• **Task to carry out**: Copy the entries that appear below in full, leaving out any picture among them.

------------------------------

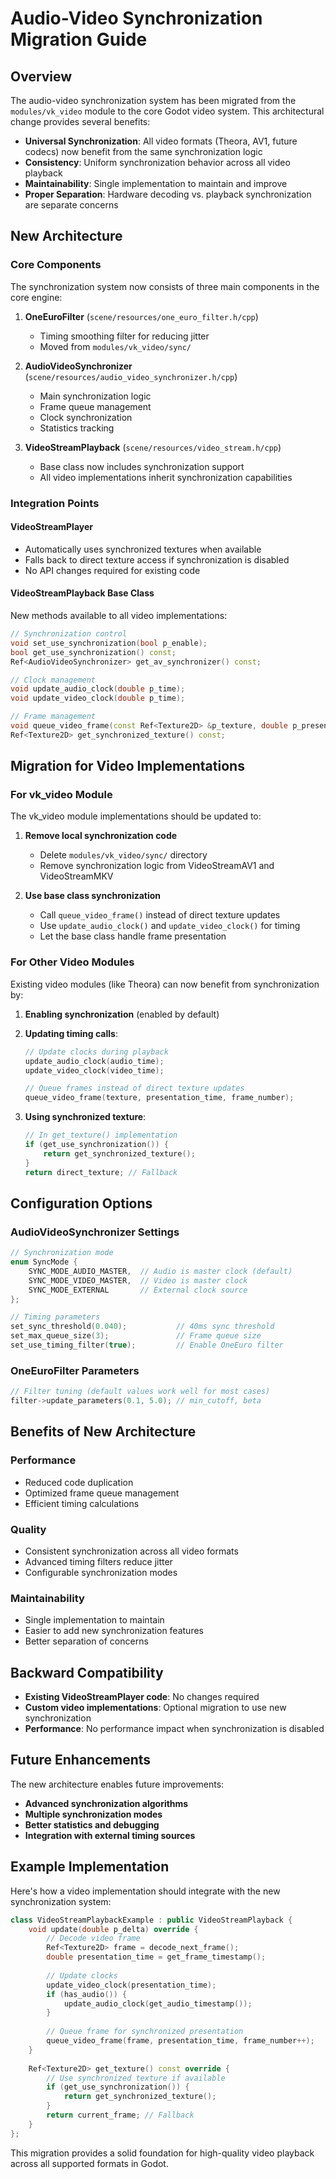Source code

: # Audio-Video Synchronization Migration Guide

## Overview

The audio-video synchronization system has been migrated from the `modules/vk_video` module to the core Godot video system. This architectural change provides several benefits:

- **Universal Synchronization**: All video formats (Theora, AV1, future codecs) now benefit from the same synchronization logic
- **Consistency**: Uniform synchronization behavior across all video playback
- **Maintainability**: Single implementation to maintain and improve
- **Proper Separation**: Hardware decoding vs. playback synchronization are separate concerns

## New Architecture

### Core Components

The synchronization system now consists of three main components in the core engine:

1. **OneEuroFilter** (`scene/resources/one_euro_filter.h/cpp`)
   - Timing smoothing filter for reducing jitter
   - Moved from `modules/vk_video/sync/`

2. **AudioVideoSynchronizer** (`scene/resources/audio_video_synchronizer.h/cpp`)
   - Main synchronization logic
   - Frame queue management
   - Clock synchronization
   - Statistics tracking

3. **VideoStreamPlayback** (`scene/resources/video_stream.h/cpp`)
   - Base class now includes synchronization support
   - All video implementations inherit synchronization capabilities

### Integration Points

#### VideoStreamPlayer
- Automatically uses synchronized textures when available
- Falls back to direct texture access if synchronization is disabled
- No API changes required for existing code

#### VideoStreamPlayback Base Class
New methods available to all video implementations:

```cpp
// Synchronization control
void set_use_synchronization(bool p_enable);
bool get_use_synchronization() const;
Ref<AudioVideoSynchronizer> get_av_synchronizer() const;

// Clock management
void update_audio_clock(double p_time);
void update_video_clock(double p_time);

// Frame management
void queue_video_frame(const Ref<Texture2D> &p_texture, double p_presentation_time, uint64_t p_frame_number = 0);
Ref<Texture2D> get_synchronized_texture() const;
```

## Migration for Video Implementations

### For vk_video Module

The vk_video module implementations should be updated to:

1. **Remove local synchronization code**
   - Delete `modules/vk_video/sync/` directory
   - Remove synchronization logic from VideoStreamAV1 and VideoStreamMKV

2. **Use base class synchronization**
   - Call `queue_video_frame()` instead of direct texture updates
   - Use `update_audio_clock()` and `update_video_clock()` for timing
   - Let the base class handle frame presentation

### For Other Video Modules

Existing video modules (like Theora) can now benefit from synchronization by:

1. **Enabling synchronization** (enabled by default)
2. **Updating timing calls**:
   ```cpp
   // Update clocks during playback
   update_audio_clock(audio_time);
   update_video_clock(video_time);
   
   // Queue frames instead of direct texture updates
   queue_video_frame(texture, presentation_time, frame_number);
   ```

3. **Using synchronized texture**:
   ```cpp
   // In get_texture() implementation
   if (get_use_synchronization()) {
       return get_synchronized_texture();
   }
   return direct_texture; // Fallback
   ```

## Configuration Options

### AudioVideoSynchronizer Settings

```cpp
// Synchronization mode
enum SyncMode {
    SYNC_MODE_AUDIO_MASTER,  // Audio is master clock (default)
    SYNC_MODE_VIDEO_MASTER,  // Video is master clock
    SYNC_MODE_EXTERNAL       // External clock source
};

// Timing parameters
set_sync_threshold(0.040);           // 40ms sync threshold
set_max_queue_size(3);               // Frame queue size
set_use_timing_filter(true);         // Enable OneEuro filter
```

### OneEuroFilter Parameters

```cpp
// Filter tuning (default values work well for most cases)
filter->update_parameters(0.1, 5.0); // min_cutoff, beta
```

## Benefits of New Architecture

### Performance
- Reduced code duplication
- Optimized frame queue management
- Efficient timing calculations

### Quality
- Consistent synchronization across all video formats
- Advanced timing filters reduce jitter
- Configurable synchronization modes

### Maintainability
- Single implementation to maintain
- Easier to add new synchronization features
- Better separation of concerns

## Backward Compatibility

- **Existing VideoStreamPlayer code**: No changes required
- **Custom video implementations**: Optional migration to use new synchronization
- **Performance**: No performance impact when synchronization is disabled

## Future Enhancements

The new architecture enables future improvements:

- **Advanced synchronization algorithms**
- **Multiple synchronization modes**
- **Better statistics and debugging**
- **Integration with external timing sources**

## Example Implementation

Here's how a video implementation should integrate with the new synchronization system:

```cpp
class VideoStreamPlaybackExample : public VideoStreamPlayback {
    void update(double p_delta) override {
        // Decode video frame
        Ref<Texture2D> frame = decode_next_frame();
        double presentation_time = get_frame_timestamp();
        
        // Update clocks
        update_video_clock(presentation_time);
        if (has_audio()) {
            update_audio_clock(get_audio_timestamp());
        }
        
        // Queue frame for synchronized presentation
        queue_video_frame(frame, presentation_time, frame_number++);
    }
    
    Ref<Texture2D> get_texture() const override {
        // Use synchronized texture if available
        if (get_use_synchronization()) {
            return get_synchronized_texture();
        }
        return current_frame; // Fallback
    }
};
```

This migration provides a solid foundation for high-quality video playback across all supported formats in Godot.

------------------------------

• **Task solution**:
Source code

: # Audio-Video Synchronization Migration Guide

## Overview

The audio-video synchronization system has been migrated from the `modules/vk_video` module to the core Godot video system. This architectural change provides several benefits:

- **Universal Synchronization**: All video formats (Theora, AV1, future codecs) now benefit from the same synchronization logic
- **Consistency**: Uniform synchronization behavior across all video playback
- **Maintainability**: Single implementation to maintain and improve
- **Proper Separation**: Hardware decoding vs. playback synchronization are separate concerns

## New Architecture

### Core Components

The synchronization system now consists of three main components in the core engine:

1. **OneEuroFilter** (`scene/resources/one_euro_filter.h/cpp`)
   - Timing smoothing filter for reducing jitter
   - Moved from `modules/vk_video/sync/`

2. **AudioVideoSynchronizer** (`scene/resources/audio_video_synchronizer.h/cpp`)
   - Main synchronization logic
   - Frame queue management
   - Clock synchronization
   - Statistics tracking

3. **VideoStreamPlayback** (`scene/resources/video_stream.h/cpp`)
   - Base class now includes synchronization support
   - All video implementations inherit synchronization capabilities

### Integration Points

#### VideoStreamPlayer
- Automatically uses synchronized textures when available
- Falls back to direct texture access if synchronization is disabled
- No API changes required for existing code

#### VideoStreamPlayback Base Class
New methods available to all video implementations:

```cpp
// Synchronization control
void set_use_synchronization(bool p_enable);
bool get_use_synchronization() const;
Ref<AudioVideoSynchronizer> get_av_synchronizer() const;

// Clock management
void update_audio_clock(double p_time);
void update_video_clock(double p_time);

// Frame management
void queue_video_frame(const Ref<Texture2D> &p_texture, double p_presentation_time, uint64_t p_frame_number = 0);
Ref<Texture2D> get_synchronized_texture() const;
```

## Migration for Video Implementations

### For vk_video Module

The vk_video module implementations should be updated to:

1. **Remove local synchronization code**
   - Delete `modules/vk_video/sync/` directory
   - Remove synchronization logic from VideoStreamAV1 and VideoStreamMKV

2. **Use base class synchronization**
   - Call `queue_video_frame()` instead of direct texture updates
   - Use `update_audio_clock()` and `update_video_clock()` for timing
   - Let the base class handle frame presentation

### For Other Video Modules

Existing video modules (like Theora) can now benefit from synchronization by:

1. **Enabling synchronization** (enabled by default)
2. **Updating timing calls**:
   ```cpp
   // Update clocks during playback
   update_audio_clock(audio_time);
   update_video_clock(video_time);
   
   // Queue frames instead of direct texture updates
   queue_video_frame(texture, presentation_time, frame_number);
   ```

3. **Using synchronized texture**:
   ```cpp
   // In get_texture() implementation
   if (get_use_synchronization()) {
       return get_synchronized_texture();
   }
   return direct_texture; // Fallback
   ```

## Configuration Options

### AudioVideoSynchronizer Settings

```cpp
// Synchronization mode
enum SyncMode {
    SYNC_MODE_AUDIO_MASTER,  // Audio is master clock (default)
    SYNC_MODE_VIDEO_MASTER,  // Video is master clock
    SYNC_MODE_EXTERNAL       // External clock source
};

// Timing parameters
set_sync_threshold(0.040);           // 40ms sync threshold
set_max_queue_size(3);               // Frame queue size
set_use_timing_filter(true);         // Enable OneEuro filter
```

### OneEuroFilter Parameters

```cpp
// Filter tuning (default values work well for most cases)
filter->update_parameters(0.1, 5.0); // min_cutoff, beta
```

## Benefits of New Architecture

### Performance
- Reduced code duplication
- Optimized frame queue management
- Efficient timing calculations

### Quality
- Consistent synchronization across all video formats
- Advanced timing filters reduce jitter
- Configurable synchronization modes

### Maintainability
- Single implementation to maintain
- Easier to add new synchronization features
- Better separation of concerns

## Backward Compatibility

- **Existing VideoStreamPlayer code**: No changes required
- **Custom video implementations**: Optional migration to use new synchronization
- **Performance**: No performance impact when synchronization is disabled

## Future Enhancements

The new architecture enables future improvements:

- **Advanced synchronization algorithms**
- **Multiple synchronization modes**
- **Better statistics and debugging**
- **Integration with external timing sources**

## Example Implementation

Here's how a video implementation should integrate with the new synchronization system:

```cpp
class VideoStreamPlaybackExample : public VideoStreamPlayback {
    void update(double p_delta) override {
        // Decode video frame
        Ref<Texture2D> frame = decode_next_frame();
        double presentation_time = get_frame_timestamp();
        
        // Update clocks
        update_video_clock(presentation_time);
        if (has_audio()) {
            update_audio_clock(get_audio_timestamp());
        }
        
        // Queue frame for synchronized presentation
        queue_video_frame(frame, presentation_time, frame_number++);
    }
    
    Ref<Texture2D> get_texture() const override {
        // Use synchronized texture if available
        if (get_use_synchronization()) {
            return get_synchronized_texture();
        }
        return current_frame; // Fallback
    }
};
```

This migration provides a solid foundation for high-quality video playback across all supported formats in Godot.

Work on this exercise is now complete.